Distributed OP5 Monitor

Introduction
------------
In accordance with our plans to conquer the world and deliver services
to large enterprices a more scalable version of Nagios and op5 Monitor 
need to be created.

Goal
----
Today the only way to scale op5 Monitor is to upgrade the hardware and we
have a strong need to scale beyond the limits of a single system.

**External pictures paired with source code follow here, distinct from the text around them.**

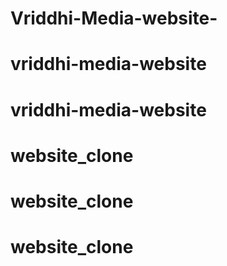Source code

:# Vriddhi-Media-website-
# vriddhi-media-website
# vriddhi-media-website
# website_clone
# website_clone
# website_clone
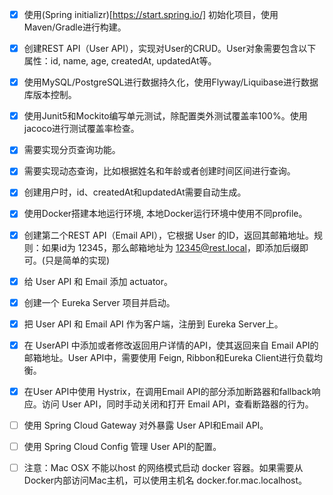 - [X] 使用(Spring initializr)[https://start.spring.io/] 初始化项目，使用Maven/Gradle进行构建。
- [X] 创建REST API（User API），实现对User的CRUD。User对象需要包含以下属性：id, name, age, createdAt, updatedAt等。
- [X] 使用MySQL/PostgreSQL进行数据持久化，使用Flyway/Liquibase进行数据库版本控制。
- [X] 使用Junit5和Mockito编写单元测试，除配置类外测试覆盖率100%。使用jacoco进行测试覆盖率检查。
- [X] 需要实现分页查询功能。
- [X] 需要实现动态查询，比如根据姓名和年龄或者创建时间区间进行查询。
- [X] 创建用户时，id、createdAt和updatedAt需要自动生成。
- [X] 使用Docker搭建本地运行环境, 本地Docker运行环境中使用不同profile。

- [X] 创建第二个REST API（Email API），它根据 User 的ID，返回其邮箱地址。规则：如果id为 12345，那么邮箱地址为 12345@rest.local，即添加后缀即可。(只是简单的实现)
- [X] 给 User API 和 Email 添加 actuator。
- [X] 创建一个 Eureka Server 项目并启动。
- [X] 把 User API 和 Email API 作为客户端，注册到 Eureka Server上。
- [X] 在 UserAPI 中添加或者修改返回用户详情的API，使其返回来自 Email API的邮箱地址。User API中，需要使用 Feign, Ribbon和Eureka Client进行负载均衡。
- [X] 在User API中使用 Hystrix，在调用Email API的部分添加断路器和fallback响应。访问 User API，同时手动关闭和打开 Email API，查看断路器的行为。
- [ ] 使用 Spring Cloud Gateway 对外暴露 User API和Email API。
- [ ] 使用 Spring Cloud Config 管理 User API的配置。
- [ ] 注意：Mac OSX 不能以host 的网络模式启动 docker 容器。如果需要从Docker内部访问Mac主机，可以使用主机名 docker.for.mac.localhost。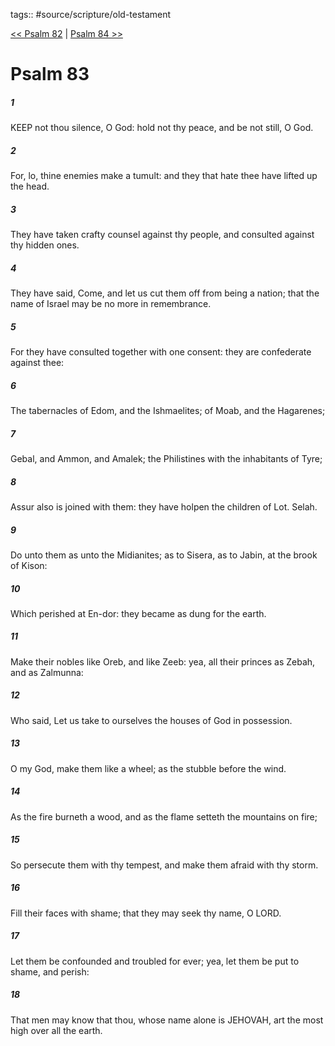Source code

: tags:: #source/scripture/old-testament

[<< Psalm 82](old-testament/19_Psalms/Psalm_82.md) | [Psalm 84 >>](old-testament/19_Psalms/Psalm_84.md)

# Psalm 83

##### 1

KEEP not thou silence, O God: hold not thy peace, and be not still, O God.

##### 2

For, lo, thine enemies make a tumult: and they that hate thee have lifted up the head.

##### 3

They have taken crafty counsel against thy people, and consulted against thy hidden ones.

##### 4

They have said, Come, and let us cut them off from being a nation; that the name of Israel may be no more in remembrance.

##### 5

For they have consulted together with one consent: they are confederate against thee:

##### 6

The tabernacles of Edom, and the Ishmaelites; of Moab, and the Hagarenes;

##### 7

Gebal, and Ammon, and Amalek; the Philistines with the inhabitants of Tyre;

##### 8

Assur also is joined with them: they have holpen the children of Lot. Selah.

##### 9

Do unto them as unto the Midianites; as to Sisera, as to Jabin, at the brook of Kison:

##### 10

Which perished at En-dor: they became as dung for the earth.

##### 11

Make their nobles like Oreb, and like Zeeb: yea, all their princes as Zebah, and as Zalmunna:

##### 12

Who said, Let us take to ourselves the houses of God in possession.

##### 13

O my God, make them like a wheel; as the stubble before the wind.

##### 14

As the fire burneth a wood, and as the flame setteth the mountains on fire;

##### 15

So persecute them with thy tempest, and make them afraid with thy storm.

##### 16

Fill their faces with shame; that they may seek thy name, O LORD.

##### 17

Let them be confounded and troubled for ever; yea, let them be put to shame, and perish:

##### 18

That men may know that thou, whose name alone is JEHOVAH, art the most high over all the earth.
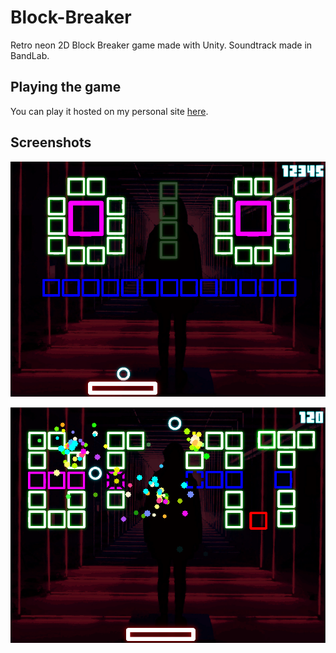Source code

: # Block-Breaker
Retro neon 2D Block Breaker game made with Unity. Soundtrack made in BandLab.

## Playing the game
You can play it hosted on my personal site [here](http://blockbreaker.virunee.co.uk).

## Screenshots
![alt text](https://github.com/Virunee/Block-Breaker/blob/master/screenshot_1.png "Screenshot 1")

![alt text](https://github.com/Virunee/Block-Breaker/blob/master/screenshot_2.png "Screenshot 2")
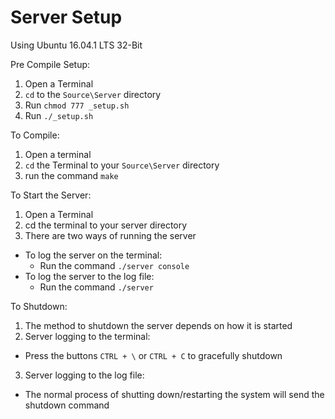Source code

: 
Server Setup
========================================
Using Ubuntu 16.04.1 LTS 32-Bit

Pre Compile Setup:

1. Open a Terminal
2. `cd` to the `Source\Server` directory
3. Run `chmod 777 _setup.sh`
4. Run `./_setup.sh`

To Compile:

1. Open a terminal
2. `cd` the Terminal to your `Source\Server` directory
3. run the command `make`

To Start the Server:

1. Open a Terminal
2. cd the terminal to your server directory
3. There are two ways of running the server
  * To log the server on the terminal:
    * Run the command `./server console`
  * To log the server to the log file: 
    * Run the command `./server`
      
To Shutdown:

1. The method to shutdown the server depends on how it is started
2. Server logging to the terminal:
  * Press the buttons `CTRL + \` or `CTRL + C` to gracefully shutdown
3. Server logging to the log file:
  * The normal process of shutting down/restarting the system will send the shutdown command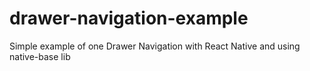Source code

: # drawer-navigation-example

Simple example of one Drawer Navigation with React Native and using native-base lib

The goal of this project is to add a better method to scale Nagios and 
by that also op5 Monitor for larger networks but also smaller in need of
redundancy.

This shall be done by adding posibilities to create distributed Monitoring
systems.


Specification
-------------
Two cornerstones are used

- NOC
Central monitoring server with responsibility for config, logs and so on.
In absence of a POLLER the NOC shall be able to also act as a POLLER.

- POLLER
Local or remote server that is responsible for executing of active checks
and receiving of passive check results.


Requirements
------------
Since timing of events are done on each client on its own, all servers
must be properly synchronized via NTP to the NOC servers. The NOC-servers
shall in turn be synchronized to the same low-stratum NTP-server(s), or
to a refclock.


Information flow
----------------

POLLER ---> NOC = check results
NOC <--> POLLER = Host & Service commands
NOC ---> POLLER = config (rsync? scp?)
NOC <--> NOC = everything (loadbalanced)

* All configuration is done from (one of) the NOCs
* local commands can be issued from both NOC and POLLER systems.

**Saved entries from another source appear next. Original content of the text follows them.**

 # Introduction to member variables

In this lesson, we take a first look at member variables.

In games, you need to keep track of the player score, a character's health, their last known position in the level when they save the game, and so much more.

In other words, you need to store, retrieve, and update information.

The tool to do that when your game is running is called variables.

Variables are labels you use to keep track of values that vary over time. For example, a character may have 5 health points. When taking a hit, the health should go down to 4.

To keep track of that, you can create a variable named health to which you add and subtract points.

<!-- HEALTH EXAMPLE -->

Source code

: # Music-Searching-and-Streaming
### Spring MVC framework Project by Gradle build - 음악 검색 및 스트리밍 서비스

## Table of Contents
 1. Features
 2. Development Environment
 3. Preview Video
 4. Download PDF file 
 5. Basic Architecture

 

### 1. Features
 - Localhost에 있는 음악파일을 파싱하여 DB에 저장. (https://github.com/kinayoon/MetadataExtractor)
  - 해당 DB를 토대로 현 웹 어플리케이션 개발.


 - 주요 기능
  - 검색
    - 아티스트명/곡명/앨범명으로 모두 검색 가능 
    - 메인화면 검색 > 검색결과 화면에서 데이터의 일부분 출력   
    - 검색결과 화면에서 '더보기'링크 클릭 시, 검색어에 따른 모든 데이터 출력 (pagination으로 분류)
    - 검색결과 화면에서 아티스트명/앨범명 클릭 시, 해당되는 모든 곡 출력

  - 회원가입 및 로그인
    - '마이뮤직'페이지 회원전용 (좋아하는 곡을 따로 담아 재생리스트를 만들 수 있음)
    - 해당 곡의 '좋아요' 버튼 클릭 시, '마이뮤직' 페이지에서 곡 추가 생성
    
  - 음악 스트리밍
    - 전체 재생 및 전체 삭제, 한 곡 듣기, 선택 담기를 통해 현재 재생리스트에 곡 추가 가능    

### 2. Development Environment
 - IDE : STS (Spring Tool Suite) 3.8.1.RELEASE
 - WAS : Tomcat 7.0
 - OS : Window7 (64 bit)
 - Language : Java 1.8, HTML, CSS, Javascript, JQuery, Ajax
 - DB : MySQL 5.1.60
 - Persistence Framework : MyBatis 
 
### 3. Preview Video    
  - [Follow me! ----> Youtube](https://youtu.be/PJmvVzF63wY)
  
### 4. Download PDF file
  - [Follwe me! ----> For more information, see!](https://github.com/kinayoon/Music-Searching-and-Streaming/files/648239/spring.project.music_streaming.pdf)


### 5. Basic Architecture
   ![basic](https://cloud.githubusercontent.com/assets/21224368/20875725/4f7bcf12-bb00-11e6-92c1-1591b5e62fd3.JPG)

Definition of local commands

Host
 Disable & Enable Active Checks of this host
 Re-schedule the next check of this host
 Submit passive check result for this host
 Start & Stop accepting passive checks for this host
 Start & Stop obsessing over this host
 Acknowledge This Host Problem
 Remove Problem Acknowledgement
 Enable & Disable notifications for this host
 Delay Next Host Notification
 Schedule & Cancel downtime for this host
 Enable & Disable notifications for all services on this host
 Schedule a check of all services on this host
 Enable & Disable checks of all services on this host
 Enable & Disable event handler for this host
 Enable & Disable flap detection for this host

Service
 Enable & Disable Active Checks Of This Service
 Re-schedule Next Service Check
 Submit Passive Check Result For This Service
 Start & Stop Accepting Passive Checks For This Service
 Start & Stop Obsessing Over This Service
 Acknowledge This Service Problem
 Remove Problem Acknowledgement
 Enable & Disable Notifications For This Service
 Delay Next Service Notification
 Schedule Downtime For This Service
 Cancel Scheduled Downtime For This Service
 Enable & Disable Event Handler For This Service
 Enable & Disable Flap Detection For This Service


Technicalia
-----------
* Node-to-node communication setup:
  Upon startup, all nodes set up a listening socket and poll it
  (using select()) for inbound connections. Each new connection
  resets the timer.

  When the time is up, the noc hosts fires up a connect() attempt
  to each of the still unconnected pollers, using non-blocking
  sockets and polling for writability. The pollers check the
  listening socket for inbound connections from the nocs (how to
  solve peers?) and then initiate connections to the nocs themselves,
  again using non-blocking sockets, and writes their unsent events to
  binary logfiles, one for each noc (and peer?).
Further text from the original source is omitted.